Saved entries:

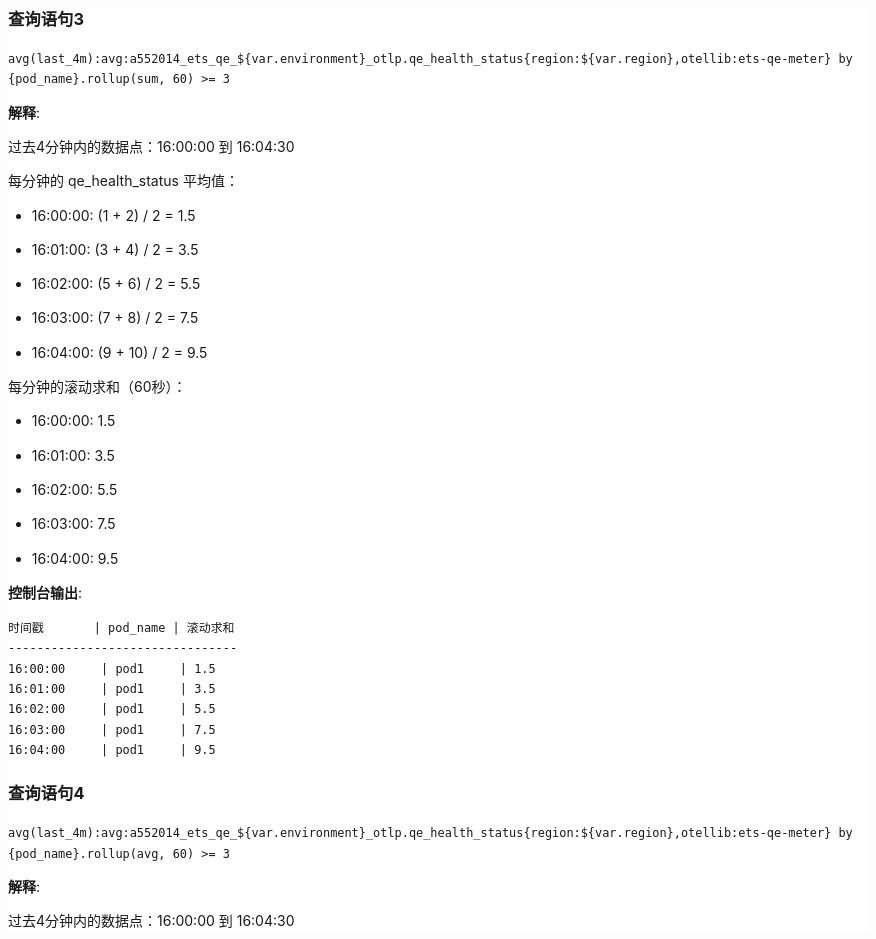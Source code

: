 ### 查询语句3

```
avg(last_4m):avg:a552014_ets_qe_${var.environment}_otlp.qe_health_status{region:${var.region},otellib:ets-qe-meter} by {pod_name}.rollup(sum, 60) >= 3

```

**解释**:

过去4分钟内的数据点：16:00:00 到 16:04:30

每分钟的 qe_health_status 平均值：

- 16:00:00: (1 + 2) / 2 = 1.5

- 16:01:00: (3 + 4) / 2 = 3.5

- 16:02:00: (5 + 6) / 2 = 5.5

- 16:03:00: (7 + 8) / 2 = 7.5

- 16:04:00: (9 + 10) / 2 = 9.5

每分钟的滚动求和（60秒）：

- 16:00:00: 1.5

- 16:01:00: 3.5

- 16:02:00: 5.5

- 16:03:00: 7.5

- 16:04:00: 9.5

**控制台输出**:

```
时间戳       | pod_name | 滚动求和
--------------------------------
16:00:00     | pod1     | 1.5
16:01:00     | pod1     | 3.5
16:02:00     | pod1     | 5.5
16:03:00     | pod1     | 7.5
16:04:00     | pod1     | 9.5

```

### 查询语句4

```
avg(last_4m):avg:a552014_ets_qe_${var.environment}_otlp.qe_health_status{region:${var.region},otellib:ets-qe-meter} by {pod_name}.rollup(avg, 60) >= 3

```

**解释**:

过去4分钟内的数据点：16:00:00 到 16:04:30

## TASK TO COMPLETE
From the line with "- 16:01:00: (3 + 4) / 2 = 3.5" through the last line of the records, set down every line exactly as written and leave out all others.

## RESULT BELOW
- 16:01:00: (3 + 4) / 2 = 3.5

- 16:02:00: (5 + 6) / 2 = 5.5

- 16:03:00: (7 + 8) / 2 = 7.5

- 16:04:00: (9 + 10) / 2 = 9.5

每分钟的滚动求和（60秒）：

- 16:00:00: 1.5

- 16:01:00: 3.5

- 16:02:00: 5.5

- 16:03:00: 7.5

- 16:04:00: 9.5

**控制台输出**:

```
时间戳       | pod_name | 滚动求和
--------------------------------
16:00:00     | pod1     | 1.5
16:01:00     | pod1     | 3.5
16:02:00     | pod1     | 5.5
16:03:00     | pod1     | 7.5
16:04:00     | pod1     | 9.5

```

### 查询语句4

```
avg(last_4m):avg:a552014_ets_qe_${var.environment}_otlp.qe_health_status{region:${var.region},otellib:ets-qe-meter} by {pod_name}.rollup(avg, 60) >= 3

```

**解释**:

过去4分钟内的数据点：16:00:00 到 16:04:30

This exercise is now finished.